#### Exercise objective:
Return all of the data exactly, with nothing left out but the pictures.

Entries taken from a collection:
◆ ◆ ◆ ◆ ◆

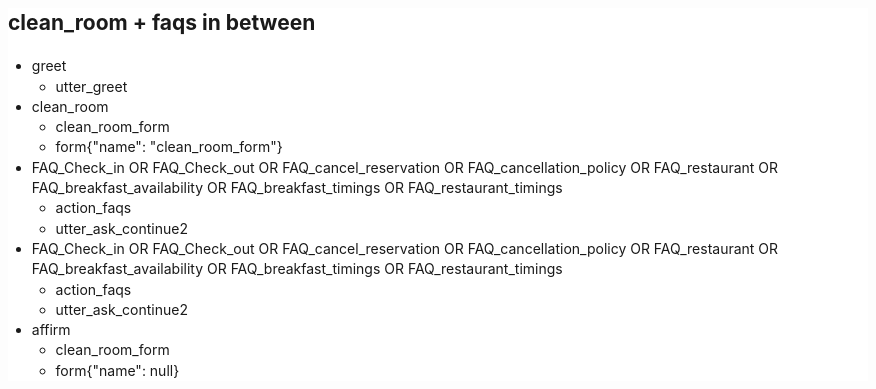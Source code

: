 ## clean_room + faqs in between
* greet
  - utter_greet
* clean_room
	- clean_room_form
	- form{"name": "clean_room_form"}
* FAQ_Check_in OR FAQ_Check_out OR FAQ_cancel_reservation OR FAQ_cancellation_policy OR FAQ_restaurant OR FAQ_breakfast_availability OR FAQ_breakfast_timings OR FAQ_restaurant_timings
	- action_faqs
	- utter_ask_continue2
* FAQ_Check_in OR FAQ_Check_out OR FAQ_cancel_reservation OR FAQ_cancellation_policy OR FAQ_restaurant OR FAQ_breakfast_availability OR FAQ_breakfast_timings OR FAQ_restaurant_timings
	- action_faqs
	- utter_ask_continue2
* affirm
	- clean_room_form
	- form{"name": null}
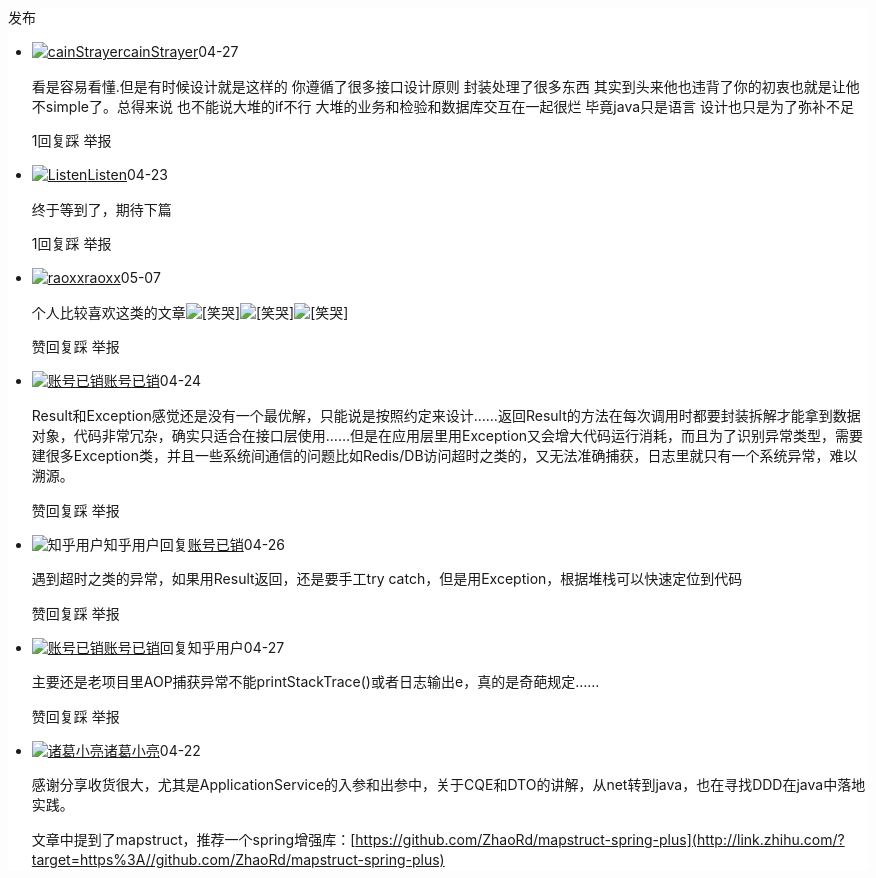 




发布

- [![cainStrayer](https://pic2.zhimg.com/da8e974dc_s.jpg?source=06d4cd63)](https://www.zhihu.com/people/cainstrayer)[cainStrayer](https://www.zhihu.com/people/cainstrayer)04-27

  看是容易看懂.但是有时候设计就是这样的 你遵循了很多接口设计原则 封装处理了很多东西 其实到头来他也违背了你的初衷也就是让他不simple了。总得来说 也不能说大堆的if不行 大堆的业务和检验和数据库交互在一起很烂 毕竟java只是语言 设计也只是为了弥补不足

  1回复踩 举报

- [![Listen](https://pic4.zhimg.com/da8e974dc_s.jpg?source=06d4cd63)](https://www.zhihu.com/people/listen-34-97)[Listen](https://www.zhihu.com/people/listen-34-97)04-23

  终于等到了，期待下篇

  1回复踩 举报

- [![raoxx](https://pic4.zhimg.com/v2-9cf66cb7d1fecaca6e0a1578815f36e1_s.jpg?source=06d4cd63)](https://www.zhihu.com/people/raoxx-12)[raoxx](https://www.zhihu.com/people/raoxx-12)05-07

  个人比较喜欢这类的文章![[笑哭]](https://pic4.zhimg.com/v2-ca0015e8ed8462cfce839fba518df585.png)![[笑哭]](https://pic4.zhimg.com/v2-ca0015e8ed8462cfce839fba518df585.png)![[笑哭]](https://pic4.zhimg.com/v2-ca0015e8ed8462cfce839fba518df585.png)

  赞回复踩 举报

- [![账号已销](https://pic4.zhimg.com/v2-d2b4ec37e538fcfb8863d4c5f9ec28a9_s.jpg?source=06d4cd63)](https://www.zhihu.com/people/zhou-yi-26-60)[账号已销](https://www.zhihu.com/people/zhou-yi-26-60)04-24

  Result和Exception感觉还是没有一个最优解，只能说是按照约定来设计……返回Result的方法在每次调用时都要封装拆解才能拿到数据对象，代码非常冗杂，确实只适合在接口层使用……但是在应用层里用Exception又会增大代码运行消耗，而且为了识别异常类型，需要建很多Exception类，并且一些系统间通信的问题比如Redis/DB访问超时之类的，又无法准确捕获，日志里就只有一个系统异常，难以溯源。

  赞回复踩 举报

- ![知乎用户](https://pic3.zhimg.com/da8e974dc_s.jpg?source=06d4cd63)知乎用户回复[账号已销](https://www.zhihu.com/people/zhou-yi-26-60)04-26

  遇到超时之类的异常，如果用Result返回，还是要手工try catch，但是用Exception，根据堆栈可以快速定位到代码

  赞回复踩 举报

- [![账号已销](https://pic4.zhimg.com/v2-d2b4ec37e538fcfb8863d4c5f9ec28a9_s.jpg?source=06d4cd63)](https://www.zhihu.com/people/zhou-yi-26-60)[账号已销](https://www.zhihu.com/people/zhou-yi-26-60)回复知乎用户04-27

  主要还是老项目里AOP捕获异常不能printStackTrace()或者日志输出e，真的是奇葩规定……

  赞回复踩 举报

- [![诸葛小亮](https://pic4.zhimg.com/da8e974dc_s.jpg?source=06d4cd63)](https://www.zhihu.com/people/zhu-ge-xiao-liang-42-75)[诸葛小亮](https://www.zhihu.com/people/zhu-ge-xiao-liang-42-75)04-22

  感谢分享收货很大，尤其是ApplicationService的入参和出参中，关于CQE和DTO的讲解，从net转到java，也在寻找DDD在java中落地实践。

  

  文章中提到了mapstruct，推荐一个spring增强库：[https://github.com/ZhaoRd/mapstruct-spring-plus](http://link.zhihu.com/?target=https%3A//github.com/ZhaoRd/mapstruct-spring-plus)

◆ ◆ ◆ ◆ ◆

#### Answer:
Source code

: ## clean_room + faqs in between
* greet
  - utter_greet
* clean_room
	- clean_room_form
	- form{"name": "clean_room_form"}
* FAQ_Check_in OR FAQ_Check_out OR FAQ_cancel_reservation OR FAQ_cancellation_policy OR FAQ_restaurant OR FAQ_breakfast_availability OR FAQ_breakfast_timings OR FAQ_restaurant_timings
	- action_faqs
	- utter_ask_continue2
* FAQ_Check_in OR FAQ_Check_out OR FAQ_cancel_reservation OR FAQ_cancellation_policy OR FAQ_restaurant OR FAQ_breakfast_availability OR FAQ_breakfast_timings OR FAQ_restaurant_timings
	- action_faqs
	- utter_ask_continue2
* affirm
	- clean_room_form
	- form{"name": null}




发布

- [![cainStrayer](https://pic2.zhimg.com/da8e974dc_s.jpg?source=06d4cd63)](https://www.zhihu.com/people/cainstrayer)[cainStrayer](https://www.zhihu.com/people/cainstrayer)04-27

  看是容易看懂.但是有时候设计就是这样的 你遵循了很多接口设计原则 封装处理了很多东西 其实到头来他也违背了你的初衷也就是让他不simple了。总得来说 也不能说大堆的if不行 大堆的业务和检验和数据库交互在一起很烂 毕竟java只是语言 设计也只是为了弥补不足

  1回复踩 举报

- [![Listen](https://pic4.zhimg.com/da8e974dc_s.jpg?source=06d4cd63)](https://www.zhihu.com/people/listen-34-97)[Listen](https://www.zhihu.com/people/listen-34-97)04-23

  终于等到了，期待下篇

  1回复踩 举报

- [![raoxx](https://pic4.zhimg.com/v2-9cf66cb7d1fecaca6e0a1578815f36e1_s.jpg?source=06d4cd63)](https://www.zhihu.com/people/raoxx-12)[raoxx](https://www.zhihu.com/people/raoxx-12)05-07

  个人比较喜欢这类的文章![[笑哭]](https://pic4.zhimg.com/v2-ca0015e8ed8462cfce839fba518df585.png)![[笑哭]](https://pic4.zhimg.com/v2-ca0015e8ed8462cfce839fba518df585.png)![[笑哭]](https://pic4.zhimg.com/v2-ca0015e8ed8462cfce839fba518df585.png)

  赞回复踩 举报

- [![账号已销](https://pic4.zhimg.com/v2-d2b4ec37e538fcfb8863d4c5f9ec28a9_s.jpg?source=06d4cd63)](https://www.zhihu.com/people/zhou-yi-26-60)[账号已销](https://www.zhihu.com/people/zhou-yi-26-60)04-24

  Result和Exception感觉还是没有一个最优解，只能说是按照约定来设计……返回Result的方法在每次调用时都要封装拆解才能拿到数据对象，代码非常冗杂，确实只适合在接口层使用……但是在应用层里用Exception又会增大代码运行消耗，而且为了识别异常类型，需要建很多Exception类，并且一些系统间通信的问题比如Redis/DB访问超时之类的，又无法准确捕获，日志里就只有一个系统异常，难以溯源。

  赞回复踩 举报

- ![知乎用户](https://pic3.zhimg.com/da8e974dc_s.jpg?source=06d4cd63)知乎用户回复[账号已销](https://www.zhihu.com/people/zhou-yi-26-60)04-26

  遇到超时之类的异常，如果用Result返回，还是要手工try catch，但是用Exception，根据堆栈可以快速定位到代码

  赞回复踩 举报

- [![账号已销](https://pic4.zhimg.com/v2-d2b4ec37e538fcfb8863d4c5f9ec28a9_s.jpg?source=06d4cd63)](https://www.zhihu.com/people/zhou-yi-26-60)[账号已销](https://www.zhihu.com/people/zhou-yi-26-60)回复知乎用户04-27

  主要还是老项目里AOP捕获异常不能printStackTrace()或者日志输出e，真的是奇葩规定……

  赞回复踩 举报

- [![诸葛小亮](https://pic4.zhimg.com/da8e974dc_s.jpg?source=06d4cd63)](https://www.zhihu.com/people/zhu-ge-xiao-liang-42-75)[诸葛小亮](https://www.zhihu.com/people/zhu-ge-xiao-liang-42-75)04-22

  感谢分享收货很大，尤其是ApplicationService的入参和出参中，关于CQE和DTO的讲解，从net转到java，也在寻找DDD在java中落地实践。

  

  文章中提到了mapstruct，推荐一个spring增强库：[https://github.com/ZhaoRd/mapstruct-spring-plus](http://link.zhihu.com/?target=https%3A//github.com/ZhaoRd/mapstruct-spring-plus)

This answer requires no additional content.